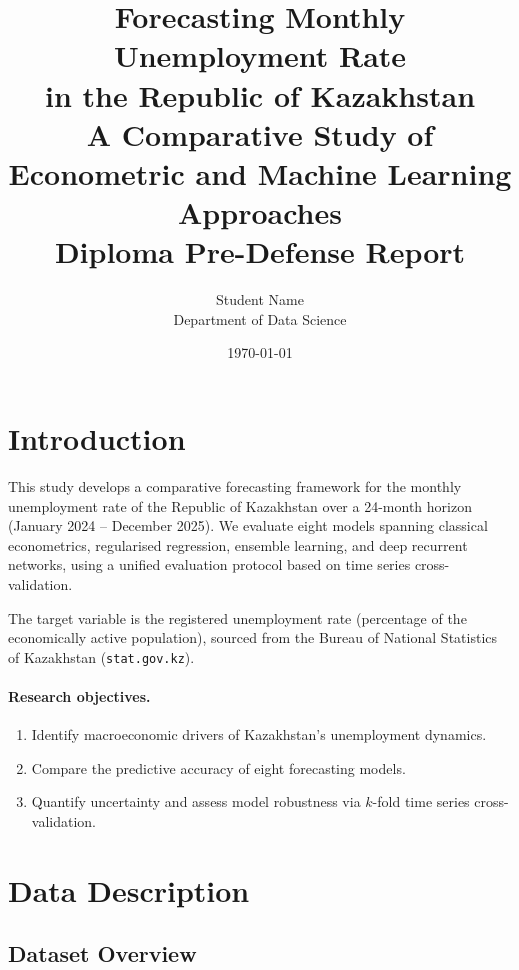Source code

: \documentclass[12pt,a4paper]{article}
\title{
    \textbf{Forecasting Monthly Unemployment Rate\\
    in the Republic of Kazakhstan}\\[0.5em]
    \large A Comparative Study of Econometric and Machine Learning Approaches\\[0.3em]
    \normalsize Diploma Pre-Defense Report
}
\author{Student Name \\ Department of Data Science}
\date{\today}
\begin{document}
\maketitle
\tableofcontents
\newpage

\section{Introduction}

This study develops a comparative forecasting framework for the monthly
unemployment rate of the Republic of Kazakhstan over a 24-month horizon
(January 2024 -- December 2025). We evaluate eight models spanning
classical econometrics, regularised regression, ensemble learning, and
deep recurrent networks, using a unified evaluation protocol based on
time series cross-validation.

The target variable is the registered unemployment rate (percentage of
the economically active population), sourced from the Bureau of National
Statistics of Kazakhstan (\texttt{stat.gov.kz}).

\paragraph{Research objectives.}
\begin{enumerate}[nosep]
    \item Identify macroeconomic drivers of Kazakhstan's unemployment dynamics.
    \item Compare the predictive accuracy of eight forecasting models.
    \item Quantify uncertainty and assess model robustness via $k$-fold
          time series cross-validation.
\end{enumerate}


\section{Data Description}

\subsection{Dataset Overview}
\end{document}
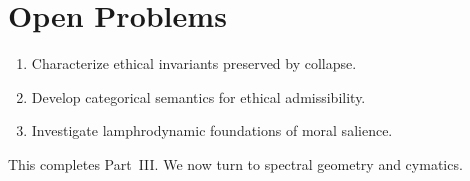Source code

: \section{Open Problems}

\begin{enumerate}
\item Characterize ethical invariants preserved by collapse.
\item Develop categorical semantics for ethical admissibility.
\item Investigate lamphrodynamic foundations of moral salience.
\end{enumerate}

\medskip
\noindent
This completes Part~III. We now turn to spectral geometry and cymatics.
\newpage

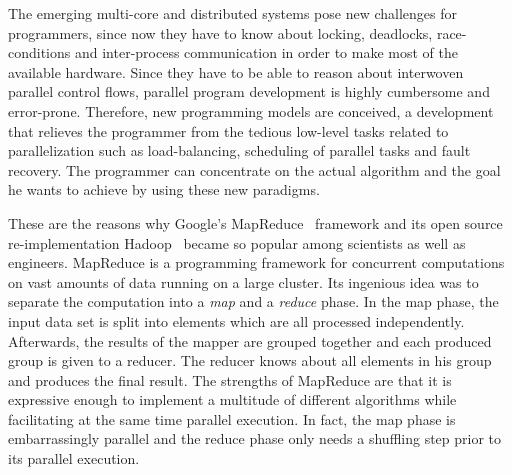 The emerging multi-core and distributed systems pose new challenges for programmers, since now they have to know about locking, deadlocks, race-conditions and inter-process communication in order to make most of the available hardware.
Since they have to be able to reason about interwoven parallel control flows, parallel program development is highly cumbersome and error-prone.
Therefore, new programming models are conceived, a development that relieves the programmer from the tedious low-level tasks related to parallelization such as load-balancing, scheduling of parallel tasks and fault recovery.
The programmer can concentrate on the actual algorithm and the goal he wants to achieve by using these new paradigms.

These are the reasons why Google's MapReduce~\cite{dean:c2008a} framework and its open source re-implementation Hadoop~\cite{hadoop:2008a} became so popular among scientists as well as engineers.
MapReduce is a programming framework for concurrent computations on vast amounts of data running on a large cluster.
Its ingenious idea was to separate the computation into a \emph{map} and a \emph{reduce} phase.
In the map phase, the input data set is split into elements which are all processed independently.
Afterwards, the results of the mapper are grouped together and each produced group is given to a reducer.
The reducer knows about all elements in his group and produces the final result.
The strengths of MapReduce are that it is expressive enough to implement a multitude of different algorithms while facilitating at the same time parallel execution.
In fact, the map phase is embarrassingly parallel and the reduce phase only needs a shuffling step prior to its parallel execution.


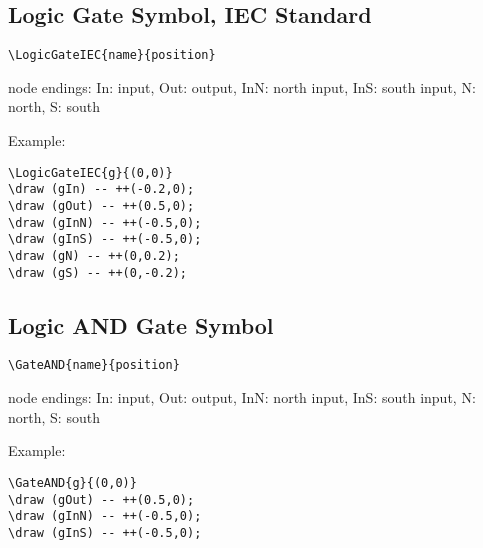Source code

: \documentclass[parskip=full]{scrartcl}
\begin{document}
\subsection{Logic Gate Symbol, IEC Standard}

\begin{verbatim}
\LogicGateIEC{name}{position}
\end{verbatim}
node endings: In: input, Out: output,
              InN: north input, InS: south input,
              N: north, S: south

Example:\\
\begin{minipage}{0.8\textwidth}
\begin{verbatim}
\LogicGateIEC{g}{(0,0)}
\draw (gIn) -- ++(-0.2,0);
\draw (gOut) -- ++(0.5,0);
\draw (gInN) -- ++(-0.5,0);
\draw (gInS) -- ++(-0.5,0);
\draw (gN) -- ++(0,0.2);
\draw (gS) -- ++(0,-0.2);
\end{verbatim}
\end{minipage}
\begin{minipage}{0.19\textwidth}
\end{minipage}

\subsection{Logic AND Gate Symbol}

\begin{verbatim}
\GateAND{name}{position}
\end{verbatim}
node endings: In: input, Out: output,
              InN: north input, InS: south input,
              N: north, S: south

Example:\\
\begin{minipage}{0.8\textwidth}
\begin{verbatim}
\GateAND{g}{(0,0)}
\draw (gOut) -- ++(0.5,0);
\draw (gInN) -- ++(-0.5,0);
\draw (gInS) -- ++(-0.5,0);
\end{verbatim}
\end{minipage}
\begin{minipage}{0.19\textwidth}
\end{minipage}
\end{document}
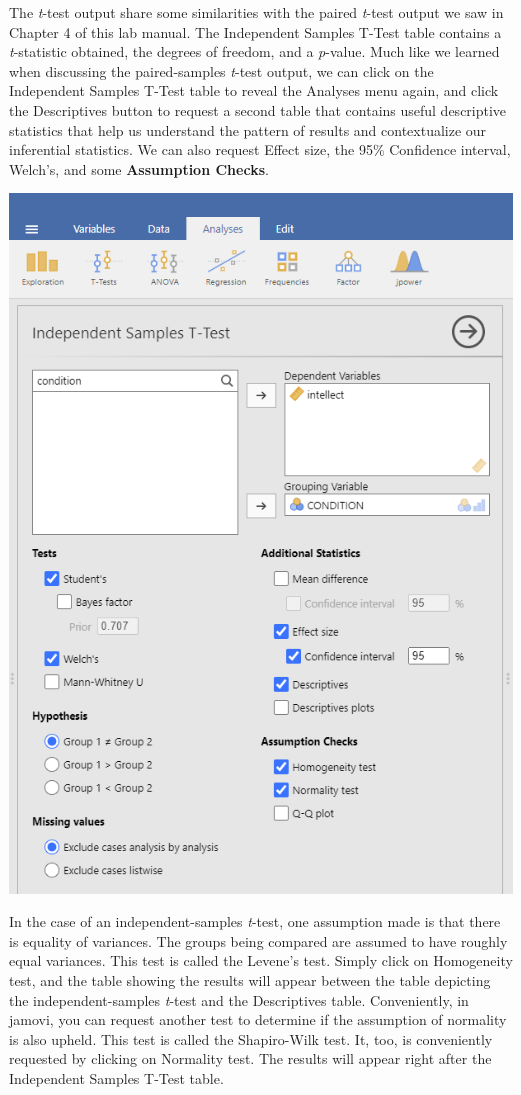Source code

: \documentclass[
]{book}
\begin{document}
The \emph{t}-test output share some similarities with the paired \emph{t}-test output we saw in Chapter 4 of this lab manual. The Independent Samples T-Test table contains a \emph{t}-statistic obtained, the degrees of freedom, and a \emph{p}-value. Much like we learned when discussing the paired-samples \emph{t}-test output, we can click on the Independent Samples T-Test table to reveal the {Analyses} menu again, and click the {Descriptives} button to request a second table that contains useful descriptive statistics that help us understand the pattern of results and contextualize our inferential statistics. We can also request {Effect size}, the 95\% {Confidence interval}, {Welch's}, and some \textbf{Assumption Checks}.

\includegraphics{img/IndependTTestCommandsInFull.png}

In the case of an independent-samples \emph{t}-test, one assumption made is that there is equality of variances. The groups being compared are assumed to have roughly equal variances. This test is called the Levene's test. Simply click on {Homogeneity test}, and the table showing the results will appear between the table depicting the independent-samples \emph{t}-test and the Descriptives table. Conveniently, in jamovi, you can request another test to determine if the assumption of normality is also upheld. This test is called the Shapiro-Wilk test. It, too, is conveniently requested by clicking on {Normality test}. The results will appear right after the Independent Samples T-Test table.
\end{document}
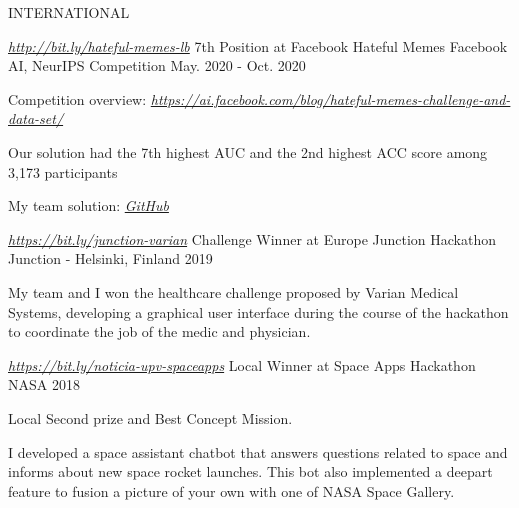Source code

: \vspace{5mm} 
\newline
INTERNATIONAL
\begin{cventries}
    \cventry
        {\href{http://bit.ly/hateful-memes-lb}{\textit{http://bit.ly/hateful-memes-lb}}} %
        {7th Position at Facebook Hateful Memes} %
        {Facebook AI, NeurIPS Competition} %
        {May. 2020 - Oct. 2020} %
        {\begin{cvitems} %
        \item {Competition overview:  \href{https://ai.facebook.com/blog/hateful-memes-challenge-and-data-set/}{\textit{https://ai.facebook.com/blog/hateful-memes-challenge-and-data-set/}} }
        \item {Our solution had the 7th highest AUC and the 2nd highest ACC score among 3,173 participants}
        \item {My team solution: \href{https://github.com/VictorCallejas/FB_MMHM}{\textit{GitHub}}}
        \end{cvitems}}
    \cventry
        {\href{https://bit.ly/junction-varian}{\textit{https://bit.ly/junction-varian}}} %
        {Challenge Winner at Europe Junction Hackathon} %
        {Junction - Helsinki, Finland} %
        {2019} %
        {\begin{cvitems} %
        \item {My team and I won the healthcare challenge proposed by Varian Medical Systems, developing a graphical user interface during the course of the hackathon to coordinate the job of the medic and physician.}
    \end{cvitems} }
     \cventry
        {\href{https://bit.ly/noticia-upv-spaceapps}{\textit{https://bit.ly/noticia-upv-spaceapps}}} %
        {Local Winner at Space Apps Hackathon} %
        {NASA} %
        {2018} %
        {\begin{cvitems}
        \item Local Second prize and Best Concept Mission.	
    	\item I developed a space assistant chatbot that answers questions related to space and informs about new space rocket launches. This bot also implemented a deepart feature to fusion a picture of your own with one of NASA Space Gallery.
    	\end{cvitems}}

\end{cventries}

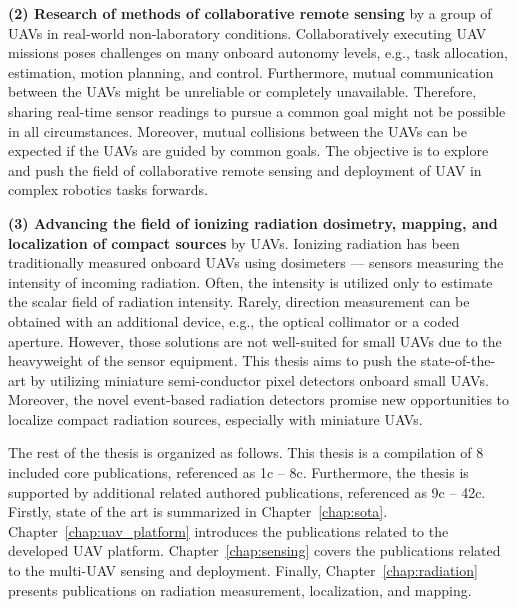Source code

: \documentclass[a4paper,11pt,titlepage,twoside]{book}
\begin{document}
\textbf{(2) Research of methods of collaborative remote sensing} by a group of \aclp{UAV} in real-world non-laboratory conditions.
Collaboratively executing UAV missions poses challenges on many onboard autonomy levels, e.g., task allocation, estimation, motion planning, and control.
Furthermore, mutual communication between the \acp{UAV} might be unreliable or completely unavailable.
Therefore, sharing real-time sensor readings to pursue a common goal might not be possible in all circumstances.
Moreover, mutual collisions between the \acp{UAV} can be expected if the \acp{UAV} are guided by common goals.
The objective is to explore and push the field of collaborative remote sensing and deployment of \ac{UAV} in complex robotics tasks forwards.

\textbf{(3) Advancing the field of ionizing radiation dosimetry, mapping, and localization of compact sources} by \aclp{UAV}.
Ionizing radiation has been traditionally measured onboard \acp{UAV} using dosimeters \cite{nagatani2013emergency, sanada2015aerial, towler2012radiation, jiang2016prototype} --- sensors measuring the intensity of incoming radiation.
Often, the intensity is utilized only to estimate the scalar field of radiation intensity.
Rarely, direction measurement can be obtained with an additional device, e.g., the optical collimator or a coded aperture.
However, those solutions are not well-suited for small \acp{UAV} due to the heavyweight of the sensor equipment.
This thesis aims to push the state-of-the-art by utilizing miniature semi-conductor pixel detectors \cite{llopart2007timepix} onboard small \acp{UAV}.
Moreover, the novel event-based radiation detectors \cite{poikela2014timepix3} promise new opportunities to localize compact radiation sources, especially with miniature \acp{UAV}.

The rest of the thesis is organized as follows.
This thesis is a compilation of 8 included core publications, referenced as 1c -- 8c.
Furthermore, the thesis is supported by additional related authored publications, referenced as 9c -- 42c.
Firstly, state of the art is summarized in Chapter~\ref{chap:sota}.
Chapter~\ref{chap:uav_platform} introduces the publications related to the developed \ac{UAV} platform.
Chapter~\ref{chap:sensing} covers the publications related to the multi-\ac{UAV} sensing and deployment.
Finally, Chapter~\ref{chap:radiation} presents publications on radiation measurement, localization, and mapping.


\end{document}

========

Task item :: Copy every line from the data that includes the string "series".

Output below ::
time series cross-validation.
          time series cross-validation.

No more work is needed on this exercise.